Learned society devoted to the history of science, technology, and medicine

The British Society for the History of Science (BSHS) was founded in 1947 by Francis Butler, Joan Eyles and Victor Eyles.

==Overview==
It is Britain's largest learned society devoted to the history of science, technology, and medicine. The society's aim is to bring together people with interests in all aspects of the field, and to publicise relevant ideas within the wider research and teaching communities and the media. Its mission statement states the society will strive "to foster the understanding of the history and social impact of science, technology and medicine in all their branches in the academic and the wider communities, and to provide a national focus for the discipline."

Publications are a key feature of the society's professional activity.

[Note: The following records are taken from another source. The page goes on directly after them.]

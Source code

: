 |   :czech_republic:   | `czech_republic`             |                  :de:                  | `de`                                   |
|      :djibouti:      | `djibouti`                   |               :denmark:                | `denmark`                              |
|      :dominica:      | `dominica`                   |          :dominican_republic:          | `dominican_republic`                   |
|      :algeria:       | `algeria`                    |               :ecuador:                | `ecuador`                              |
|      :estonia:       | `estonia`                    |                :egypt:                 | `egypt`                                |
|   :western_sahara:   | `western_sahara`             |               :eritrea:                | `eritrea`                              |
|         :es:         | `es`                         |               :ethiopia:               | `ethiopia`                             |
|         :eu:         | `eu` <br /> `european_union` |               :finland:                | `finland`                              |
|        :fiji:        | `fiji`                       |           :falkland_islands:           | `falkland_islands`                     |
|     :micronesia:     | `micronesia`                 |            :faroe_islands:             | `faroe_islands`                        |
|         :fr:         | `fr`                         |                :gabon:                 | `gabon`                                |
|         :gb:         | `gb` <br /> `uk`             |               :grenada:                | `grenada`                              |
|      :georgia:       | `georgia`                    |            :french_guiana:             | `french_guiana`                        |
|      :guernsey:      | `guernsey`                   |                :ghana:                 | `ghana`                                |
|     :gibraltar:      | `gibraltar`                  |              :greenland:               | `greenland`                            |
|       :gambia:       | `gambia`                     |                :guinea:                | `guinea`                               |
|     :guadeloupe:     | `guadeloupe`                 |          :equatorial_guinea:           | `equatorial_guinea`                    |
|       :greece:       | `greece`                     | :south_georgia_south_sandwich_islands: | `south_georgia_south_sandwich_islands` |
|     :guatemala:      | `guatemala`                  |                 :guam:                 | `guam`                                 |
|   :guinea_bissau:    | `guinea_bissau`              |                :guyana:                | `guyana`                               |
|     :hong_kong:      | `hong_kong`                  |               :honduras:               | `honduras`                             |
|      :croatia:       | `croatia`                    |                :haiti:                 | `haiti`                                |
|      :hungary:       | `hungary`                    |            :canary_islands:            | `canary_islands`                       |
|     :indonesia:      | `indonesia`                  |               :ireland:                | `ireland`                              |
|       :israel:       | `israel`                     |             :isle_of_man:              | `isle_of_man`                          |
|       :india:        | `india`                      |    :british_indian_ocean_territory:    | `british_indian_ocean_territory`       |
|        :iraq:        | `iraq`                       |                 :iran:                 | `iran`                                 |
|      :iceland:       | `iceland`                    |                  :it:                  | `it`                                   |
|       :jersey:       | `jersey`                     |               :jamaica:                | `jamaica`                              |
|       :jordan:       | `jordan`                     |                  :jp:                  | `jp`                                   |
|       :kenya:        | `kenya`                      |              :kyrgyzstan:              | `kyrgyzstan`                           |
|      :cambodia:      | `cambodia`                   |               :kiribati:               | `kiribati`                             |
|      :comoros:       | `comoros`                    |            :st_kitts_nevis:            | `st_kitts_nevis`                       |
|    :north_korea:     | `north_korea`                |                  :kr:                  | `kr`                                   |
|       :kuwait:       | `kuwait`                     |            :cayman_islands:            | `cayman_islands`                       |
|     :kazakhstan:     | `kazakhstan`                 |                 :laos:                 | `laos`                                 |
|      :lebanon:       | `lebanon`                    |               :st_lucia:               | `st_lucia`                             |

Print publications include:
- The British Journal for the History of Science (BJHS): a peer-reviewed quarterly academic journal, including articles and reviews of the latest books in the history of science, technology and medicine
- BJHS Themes: a peer-reviewed open access academic journal, an annual themed collection of articles
- Viewpoint: magazine of the society, published three times a year and featuring news and views from across the field
- BSHS Monographs: work of lasting scholarly value that might not otherwise be made available, and aids the dissemination of innovative projects advancing scholarship or education in the field
Other publications are online, including the BSHS List of Theses, and the BSHS Guide to Institutions.

The society also awards several prizes:
- The Singer Prize, awarded every two years for an unpublished research essay by new scholars
- The BSHS Hughes Prize, awarded every two years to the best history of science book written for a popular audience
- The BSHS Slade Prize, awarded between 1999 and 2009 for studies of conceptual innovation or scientific methodology
- The BSHS John Pickstone Prize, awarded every two years to the best scholarly history of science book written in English

==Presidents==
Presidents from the Society's founding up to 1997 are reported by Janet Browne in a British Journal for the History of Science article.
- 1946–48 Charles Joseph Singer
- 1949–51 J. R. Partington
- 1951–53 Frank Sherwood Taylor
- 1953–55 H. Hamshaw Thomas
- 1955–57 Herbert Dingle
- 1957–62 E. Ashworth Underwood
- 1962–64 Thomas Martin
- 1964–66 Alistair Cameron Crombie
- 1966–68 Alfred Rupert Hall
- 1968–70 G. J. Whitrow
- 1970–72 W. P. D. Wightman
- 1972–74 John Anthony Chaldecott
- 1974–76 Maurice P. Crosland
- 1976–78 D. W. Waters
- 1978–80 William Hodson Brock
- 1980–82 Robert Fox (historian)
- 1982–84 Jack B. Morrell
- 1984–86 Gerard L'Estrange Turner
- 1986–88 Colin A. Russell
- 1988–90 Robert G. W. Anderson
- 1990–92 Hugh S. Torrens
- 1992–94 Geoffrey Cantor
- 1994–96 D. M. Knight
- 1996–98 John Hedley Brooke
- 1998–2000 Ludmilla Jordanova
- 2000–01 James Arthur Bennett
- 2002–03 Janet Browne
- 2004–06 Peter Bowler
- 2006–08 Frank James
- 2008–09 Jeff Hughes
- 2010–12 Sally Horrocks
- 2012–14 Hasok Chang
- 2014‒16 Gregory Radick
- 2016–18 Patricia Fara
- 2018–20 Tim Boon
- 2020–22 Charlotte Sleigh
- 2022–24 James A. Secord
- 2024–present Chiara Ambrosio

==Wikipedia==
The society hosted an editathon at their annual conference in July 2015 at Swansea, which included wiki–skills training, and which resulted in better content on British scientists on Wikipedia.